A parasite called Cryptosporidium, or Crypto for short, has been seen in increasing numbers of pools around the country. There were 32 outbreaks last summer resulting in almost 2,000 people becoming sick. That’s almost four times as much as the highest caseload for a year from 2012 to 2015.
According to the CDC, the main effects of the parasite are “watery diarrhea, stomach cramps, nausea, or vomiting.” This frequently leads to dehydration, which can kill infected patients in extreme instances.
And now, here’s the part that will make you never want to set foot in a pool again.

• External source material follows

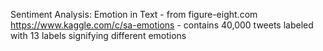 Sentiment Analysis: Emotion in Text
    - from figure-eight.com https://www.kaggle.com/c/sa-emotions 
    - contains 40,000 tweets labeled with 13 labels signifying different emotions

The parasite is spread from those who have had diarrhea getting back in the pool without showering.
When you’re done shuddering and retching, please read on. The CDC recommends not swallowing water while you swim to avoid contracting the parasite. Better yet, we think we’ll just never go swimming again!
In reality, the chances of someone catching this parasite are very slim. You can make them even slimmer by staying out of the water if you have diarrhea. The CDC believes that children are a main culprit in spreading the parasite and have a couple of tips to help prevent that.

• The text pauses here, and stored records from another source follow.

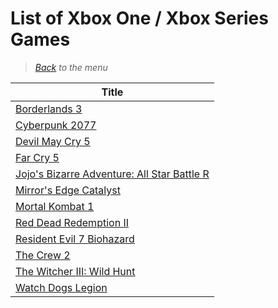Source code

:# List of Xbox One / Xbox Series Games


> *[Back](../games.md) to the menu*

| Title | 
| --- |
| [Borderlands 3](https://fr.wikipedia.org/wiki/Borderlands_3) |
| [Cyberpunk 2077](https://fr.wikipedia.org/wiki/Cyberpunk_2077) |
| [Devil May Cry 5](https://en.wikipedia.org/wiki/Devil_May_Cry_5) |
| [Far Cry 5](https://en.wikipedia.org/wiki/Far_Cry_5) |
| [Jojo's Bizarre Adventure: All Star Battle R](https://en.wikipedia.org/wiki/JoJo%27s_Bizarre_Adventure:_All_Star_Battle#Remastered) |
| [Mirror's Edge Catalyst](https://en.wikipedia.org/wiki/Mirror%27s_Edge_Catalyst) |
| [Mortal Kombat 1](https://en.wikipedia.org/wiki/Mortal_Kombat_1) |
| [Red Dead Redemption II](https://en.wikipedia.org/wiki/Red_Dead_Redemption_2) |
| [Resident Evil 7 Biohazard](https://en.wikipedia.org/wiki/Red_Dead_Redemption_2) |
| [The Crew 2](https://fr.wikipedia.org/wiki/The_Crew_2) |
| [The Witcher III: Wild Hunt](https://en.wikipedia.org/wiki/The_Witcher_3:_Wild_Hunt) |
| [Watch Dogs Legion](https://en.wikipedia.org/wiki/Watch_Dogs:_Legion) |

First, take children on frequent bathroom breaks when swimming in a pool. This will also help prevent the less dangerous, but still pretty gross pee in the pool situation.
Secondly, the CDC recommends checking a baby’s diaper at the diaper-changing station and not right next to the pool. You can do the math on your own about why that would be a bad idea.
The reason why Crypto is such a scourge is that normal levels of chlorine do not kill the parasite. In fact, the parasite can survive for up to 10 days in water that has been properly treated with chlorine.
Because the effects are somewhat minor as the illness starts, the parasite can spread to a great number of people before the operators of a pool know that the outbreak has occurred. Each outbreak in 2016 affected approximately 60 people. It’s very likely that some unreported cases occurred as well.
Once a pool manager knows that the Crypto parasite exists in the water, there are options to treat it. A process known as hyperchlorination will kill the parasite quicker than regular chlorine levels. However, this can be a challenge for water parks and other venues that depend on revenue to stay in business.
The CDC has invented a tool called CryptoNet to track the parasite. Experts predict that this will help identify Crypto as the culprit sooner, which should help identify which pools are spreading it.
If you love swimming, but are afraid of public pools, you could always take a dip in the ocean instead. Of course, there are some terrifying things lingering there as well.